:: INPUT FOR THIS TASK
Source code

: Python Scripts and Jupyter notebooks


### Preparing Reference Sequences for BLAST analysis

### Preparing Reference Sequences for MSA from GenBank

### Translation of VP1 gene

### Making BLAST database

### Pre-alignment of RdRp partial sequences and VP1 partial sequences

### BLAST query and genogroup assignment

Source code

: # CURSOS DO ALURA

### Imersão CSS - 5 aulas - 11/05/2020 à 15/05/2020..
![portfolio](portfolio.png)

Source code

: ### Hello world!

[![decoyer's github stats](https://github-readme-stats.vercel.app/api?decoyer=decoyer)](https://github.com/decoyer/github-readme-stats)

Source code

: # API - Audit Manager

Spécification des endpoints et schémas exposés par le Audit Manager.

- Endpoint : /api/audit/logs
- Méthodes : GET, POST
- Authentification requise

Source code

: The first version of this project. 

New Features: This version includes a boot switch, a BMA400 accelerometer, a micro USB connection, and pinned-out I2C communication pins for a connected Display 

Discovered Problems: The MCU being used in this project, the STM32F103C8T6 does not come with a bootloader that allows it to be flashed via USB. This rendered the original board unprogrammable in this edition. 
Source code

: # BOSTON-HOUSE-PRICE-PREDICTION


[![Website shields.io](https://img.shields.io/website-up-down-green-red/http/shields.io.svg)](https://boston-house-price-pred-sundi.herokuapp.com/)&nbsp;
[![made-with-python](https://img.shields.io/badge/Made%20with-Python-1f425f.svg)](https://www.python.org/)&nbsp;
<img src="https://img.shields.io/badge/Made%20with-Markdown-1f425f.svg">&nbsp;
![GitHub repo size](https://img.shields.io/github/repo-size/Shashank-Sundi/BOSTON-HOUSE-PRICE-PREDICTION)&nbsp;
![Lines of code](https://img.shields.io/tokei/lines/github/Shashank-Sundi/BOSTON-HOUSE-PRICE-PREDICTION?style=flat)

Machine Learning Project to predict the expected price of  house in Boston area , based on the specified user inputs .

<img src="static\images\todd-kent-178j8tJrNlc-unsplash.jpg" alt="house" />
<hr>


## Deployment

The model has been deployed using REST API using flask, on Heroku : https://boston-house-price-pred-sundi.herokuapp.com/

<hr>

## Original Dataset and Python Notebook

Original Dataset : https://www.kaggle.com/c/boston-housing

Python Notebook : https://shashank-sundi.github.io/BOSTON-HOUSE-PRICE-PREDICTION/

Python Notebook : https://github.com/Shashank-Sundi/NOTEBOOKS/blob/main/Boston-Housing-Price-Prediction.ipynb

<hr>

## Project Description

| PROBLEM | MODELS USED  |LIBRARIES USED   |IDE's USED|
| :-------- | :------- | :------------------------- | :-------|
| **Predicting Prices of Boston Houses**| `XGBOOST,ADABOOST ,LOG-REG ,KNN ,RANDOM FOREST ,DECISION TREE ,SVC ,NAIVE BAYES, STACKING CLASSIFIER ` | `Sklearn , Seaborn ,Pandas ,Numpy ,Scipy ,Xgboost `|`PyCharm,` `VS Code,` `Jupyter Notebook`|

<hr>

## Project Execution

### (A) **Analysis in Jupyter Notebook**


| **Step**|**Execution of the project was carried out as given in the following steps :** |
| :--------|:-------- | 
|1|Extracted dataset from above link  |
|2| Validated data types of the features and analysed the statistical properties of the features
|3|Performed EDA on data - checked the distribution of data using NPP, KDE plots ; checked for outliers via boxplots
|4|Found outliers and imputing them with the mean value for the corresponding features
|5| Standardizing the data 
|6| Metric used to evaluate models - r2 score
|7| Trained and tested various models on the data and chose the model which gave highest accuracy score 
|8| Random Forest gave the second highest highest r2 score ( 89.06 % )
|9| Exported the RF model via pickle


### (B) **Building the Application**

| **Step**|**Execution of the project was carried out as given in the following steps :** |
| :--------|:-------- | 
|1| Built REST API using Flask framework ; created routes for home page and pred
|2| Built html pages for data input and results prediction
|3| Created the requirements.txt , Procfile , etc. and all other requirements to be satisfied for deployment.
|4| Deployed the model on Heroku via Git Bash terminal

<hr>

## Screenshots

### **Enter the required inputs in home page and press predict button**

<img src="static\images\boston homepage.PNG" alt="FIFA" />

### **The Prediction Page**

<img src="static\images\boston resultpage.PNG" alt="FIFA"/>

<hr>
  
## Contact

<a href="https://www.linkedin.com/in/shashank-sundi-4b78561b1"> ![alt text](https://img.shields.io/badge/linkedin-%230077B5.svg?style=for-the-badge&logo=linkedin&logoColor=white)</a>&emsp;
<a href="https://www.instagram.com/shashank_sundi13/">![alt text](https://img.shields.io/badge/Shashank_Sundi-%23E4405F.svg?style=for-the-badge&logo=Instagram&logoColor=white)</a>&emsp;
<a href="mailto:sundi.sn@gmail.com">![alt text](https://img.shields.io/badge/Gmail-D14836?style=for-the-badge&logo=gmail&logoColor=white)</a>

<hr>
::::
- **INSTRUCTIONS FOR THE TASK**: In the records above, how many lines contain the word "herokuapp"? State only the number.

- **TASK RESULT**: 2